Or 11, 12 or whatever.
Frank Matich, his creations and his band of merry men are amongst my favourite and most admired of Australian racers.
So why not do something with some of the photographs recently published by Australian Muscle Car magazine, I occasionally write for them after-all. Check out all of the shots here https://www.musclecarmag.com.au/gallery/manufacturer-monday-matich-610582 and subscribe while you are at it!
One of FM’s finest moments (above) was his victory in the November 21, 1971 Australian Grand Prix at Warwick Farm aboard the brand-spanking-new Matich A50 Repco-Holden F5000 (001/002) built just across town in Sydney, at Brookvale on the northern beaches.
This win is covered in this feature on all of the Matich F5000s: https://primotipo.com/2015/09/11/frank-matich-matich-f5000-cars-etcetera/



The three A50s built were raced with great success from 1971-73 by FM and by Adelaide’s John Walker (004) who used their machines in Gold Star, Tasman Cup, and in JW’s case the 1973 US L&M Championship. Roy Woods bought (A50-003) one, on Carroll Smith’s recommendation, for George Follmer to race in the 1972 US L&M fitted with Al Bartz prepared Boss Ford engines. That program was interrupted by an early season crash and George’s appointment as driver of Team Penske’s Can-Am Porsche 917/10 after Mark Donohue’s bad Road Atlanta accident in July.


Of course, Matich’s plan to take on the Americans was hatched via his sportscar program. The shot above shows FM at Sandown during the 1967 Tasman round weekend aboard his new spaceframe-chassis SR3 Oldsmobile V8.
Behind him is Niel Allen in FM’s year old Elfin 400 Oldsmobile upon which the design of the SR3 was based. Some say the frame, fabricated by Bob Britton at Rennmax Engineering, was a tube-for-tube replica, with a few extra thrown in to strengthen areas Matich felt lacked torsional rigidity in Garrie Cooper’s Elfin design, four of which were built.

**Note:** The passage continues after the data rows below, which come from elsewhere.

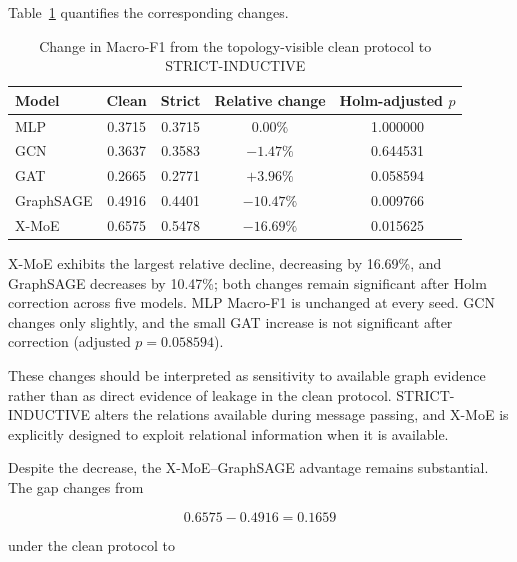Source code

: \documentclass{ieeeaccess}
\begin{document}
Table~\ref{tab:clean_strict_change} quantifies the corresponding changes.

\begin{table}[t]
\centering
\caption{Change in Macro-F1 from the topology-visible clean protocol to STRICT-INDUCTIVE}
\label{tab:clean_strict_change}

\renewcommand{\arraystretch}{1.12}
\setlength{\tabcolsep}{6pt}
\scriptsize

\begin{tabular}{lcccc}
\toprule
\textbf{Model} &
\textbf{Clean} &
\textbf{Strict} &
\textbf{Relative change} &
\textbf{Holm-adjusted \(p\)} \\
\midrule

MLP &
0.3715 &
0.3715 &
$0.00\%$ &
1.000000 \\

GCN &
0.3637 &
0.3583 &
$-1.47\%$ &
0.644531 \\

GAT &
0.2665 &
0.2771 &
$+3.96\%$ &
0.058594 \\

GraphSAGE &
0.4916 &
0.4401 &
$-10.47\%$ &
0.009766 \\

X-MoE &
0.6575 &
0.5478 &
$-16.69\%$ &
0.015625 \\

\bottomrule
\end{tabular}
\end{table}

X-MoE exhibits the largest relative decline, decreasing by 16.69\%, and GraphSAGE decreases by 10.47\%; both changes remain significant after Holm correction across five models. MLP Macro-F1 is unchanged at every seed. GCN changes only slightly, and the small GAT increase is not significant after correction (adjusted \(p=0.058594\)).

These changes should be interpreted as sensitivity to available graph evidence rather than as direct evidence of leakage in the clean protocol. STRICT-INDUCTIVE alters the relations available during message passing, and X-MoE is explicitly designed to exploit relational information when it is available.

Despite the decrease, the X-MoE--GraphSAGE advantage remains substantial. The gap changes from

\begin{equation}
0.6575-0.4916=0.1659
\end{equation}

under the clean protocol to
\end{document}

By the time Matich and his small team left Sydney to contest the 1967 Can-Am Cup he had sold the car above, SR3-1 to Marvin Webster, and another, SR3-2, to Kent Price, both Californians. Matich raced Price’s car at Road America and Elkhart Lake, and his own car SR3-3 for the rest of the series. SR3-2 and SR3-3 were fitted with 4.4-litre Repco-Brabham 620 V8s (SOHC, two-valve, fuel-injected).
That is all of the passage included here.